WHAT IS EXPECTED:
Please output the records below in full, exactly as given, but without the images.

DATASET ENTRIES:
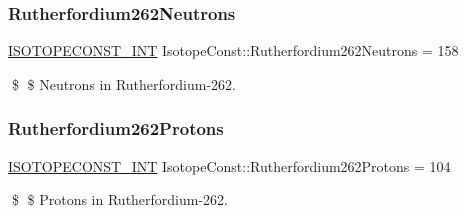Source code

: \subsubsection{\texorpdfstring{Rutherfordium262\+Neutrons}{Rutherfordium262Neutrons}}
{\footnotesize\ttfamily \mbox{\hyperlink{group___isotope_const-_macros_ga5f18360b3e99483a35c32d789e62621c}{I\+S\+O\+T\+O\+P\+E\+C\+O\+N\+S\+T\+\_\+\+I\+NT}} Isotope\+Const\+::\+Rutherfordium262\+Neutrons = 158}

\$ \$ Neutrons in Rutherfordium-\/262. \mbox{\label{group___isotope_const-_rutherfordium-_rf262_ga10c9d89e4ed7ba4a2dd833dce5145159}} 
\subsubsection{\texorpdfstring{Rutherfordium262\+Protons}{Rutherfordium262Protons}}
{\footnotesize\ttfamily \mbox{\hyperlink{group___isotope_const-_macros_ga5f18360b3e99483a35c32d789e62621c}{I\+S\+O\+T\+O\+P\+E\+C\+O\+N\+S\+T\+\_\+\+I\+NT}} Isotope\+Const\+::\+Rutherfordium262\+Protons = 104}

\$ \$ Protons in Rutherfordium-\/262.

REPLY:
Source code

: \subsubsection{\texorpdfstring{Rutherfordium262\+Neutrons}{Rutherfordium262Neutrons}}
{\footnotesize\ttfamily \mbox{\hyperlink{group___isotope_const-_macros_ga5f18360b3e99483a35c32d789e62621c}{I\+S\+O\+T\+O\+P\+E\+C\+O\+N\+S\+T\+\_\+\+I\+NT}} Isotope\+Const\+::\+Rutherfordium262\+Neutrons = 158}

\$ \$ Neutrons in Rutherfordium-\/262. \mbox{\label{group___isotope_const-_rutherfordium-_rf262_ga10c9d89e4ed7ba4a2dd833dce5145159}} 
\subsubsection{\texorpdfstring{Rutherfordium262\+Protons}{Rutherfordium262Protons}}
{\footnotesize\ttfamily \mbox{\hyperlink{group___isotope_const-_macros_ga5f18360b3e99483a35c32d789e62621c}{I\+S\+O\+T\+O\+P\+E\+C\+O\+N\+S\+T\+\_\+\+I\+NT}} Isotope\+Const\+::\+Rutherfordium262\+Protons = 104}

\$ \$ Protons in Rutherfordium-\/262.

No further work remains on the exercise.